Americans, generally speaking, are the greatest of pussies.

posted by jeremy on March 17, 2004

I've known this for years but occasionally something comes along & bites me on the ass with such total violence that it reminds me, in total clarity, how incredibly pussy we all are. Snivelling chickenshit tit-slurpers, the sum total of our national heritage, our boo-hoo legacy. I know that I'm a pussy & chances are, so are you.

What are we going to do about this?

I get off of work at Lovely Hula Hands around midnight, slam a shot of Bushmills, gulp a beer, bid my coworkers adieu & ride off into my weekend. A warm night to cruise, with more warm nights ahead, an entire summer of golden warmth, goddam...

It makes my cold heart glad.

I swing into the unfailingly bleak MLK Safeway parking lot just in time to see some cute punk rock girl get chucked into the back of a police car. Bad night for somebody, I think & lock up my $600 junker... & then I nearly drown in the harsh depressing fluorescence of Safeway before I get my frozen pizza & cheap beer & get the fuck out.
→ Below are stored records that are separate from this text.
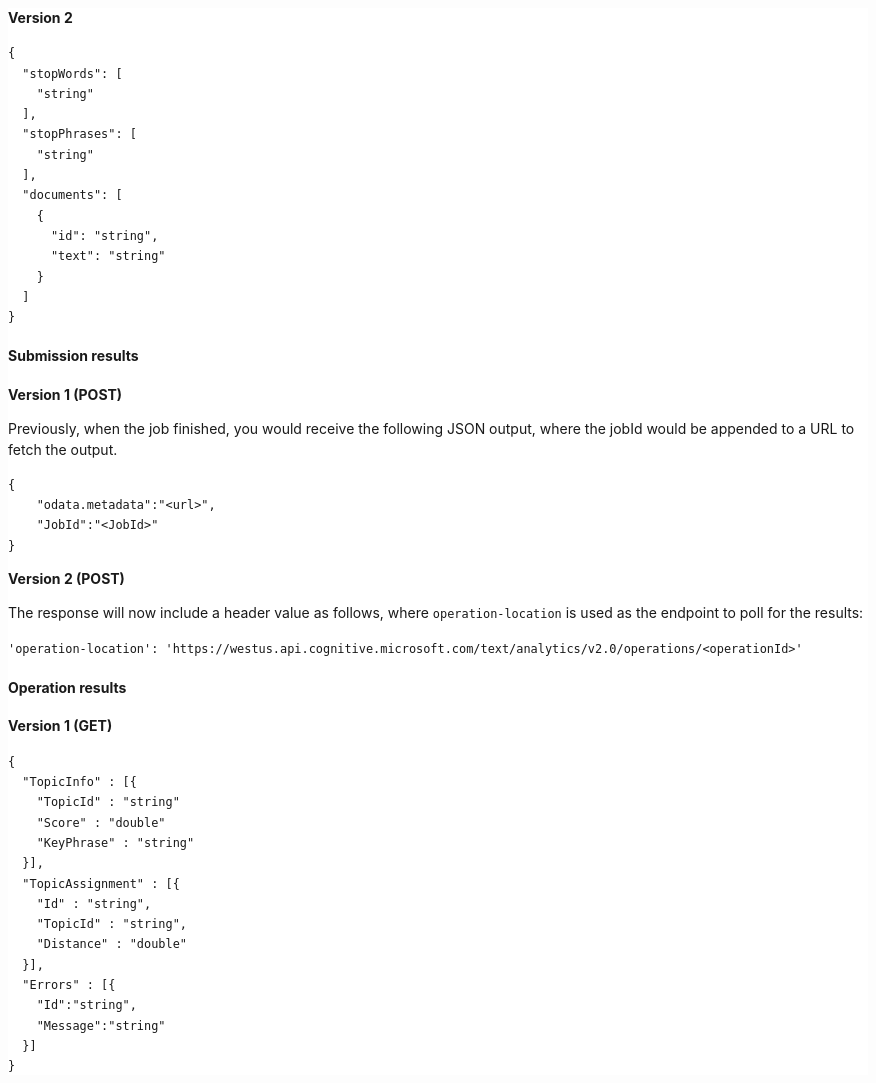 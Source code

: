 **Version 2**

    {
      "stopWords": [
        "string"
      ],
      "stopPhrases": [
        "string"
      ],
      "documents": [
        {
          "id": "string",
          "text": "string"
        }
      ]
    }

#### Submission results ####

**Version 1 (POST)**

Previously, when the job finished, you would receive the following JSON output, where the jobId would be appended to a URL to fetch the output.

    {
        "odata.metadata":"<url>",
        "JobId":"<JobId>"
    }

**Version 2 (POST)**

The response will now include a header value as follows, where `operation-location` is used as the endpoint to poll for the results:

    'operation-location': 'https://westus.api.cognitive.microsoft.com/text/analytics/v2.0/operations/<operationId>'

#### Operation results ####

**Version 1 (GET)**

    {
      "TopicInfo" : [{
        "TopicId" : "string"
        "Score" : "double"
        "KeyPhrase" : "string"
      }],
      "TopicAssignment" : [{
        "Id" : "string",
        "TopicId" : "string",
        "Distance" : "double"
      }],
      "Errors" : [{
        "Id":"string",
        "Message":"string"
      }]
    }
I arrive home in time to chat with Nathan for nearly 5 whole minutes before he hits the sack. Lately, I've been known as the Night Creature due to my nocturnal lifestyle & it's true... The dawn never finds me asleep. I pop open a can of Olympia & retreat to the basement, our warm lair of the information age; An unceasing stream of data flowing thru buzzing hobbled hard-drives, myriad monitors. Music, movies, news, whatever you want, just a few keystrokes & a DSL connection away...

& I'm beginning to hate all of it.

I've spent the entire winter down here, killing innumerable aliens thru the glory of Halo, googling the news at least twice a day to check up on the degradation of the world, occasionally wallowing in facts with Wikipedia or surfing celebrity porn & sending said pictures to various politicians, all to a soundtrack afforded me by I-tunes.

But Spring has pounced & I tell you, fuck this digitized poo... I want dirt & grass stains. I want campfires & starlight. I want to be lost in a Cedar forest. I want to startle deer & worry about bears. I want to break in some new boots, fuck-up my sleeping bag...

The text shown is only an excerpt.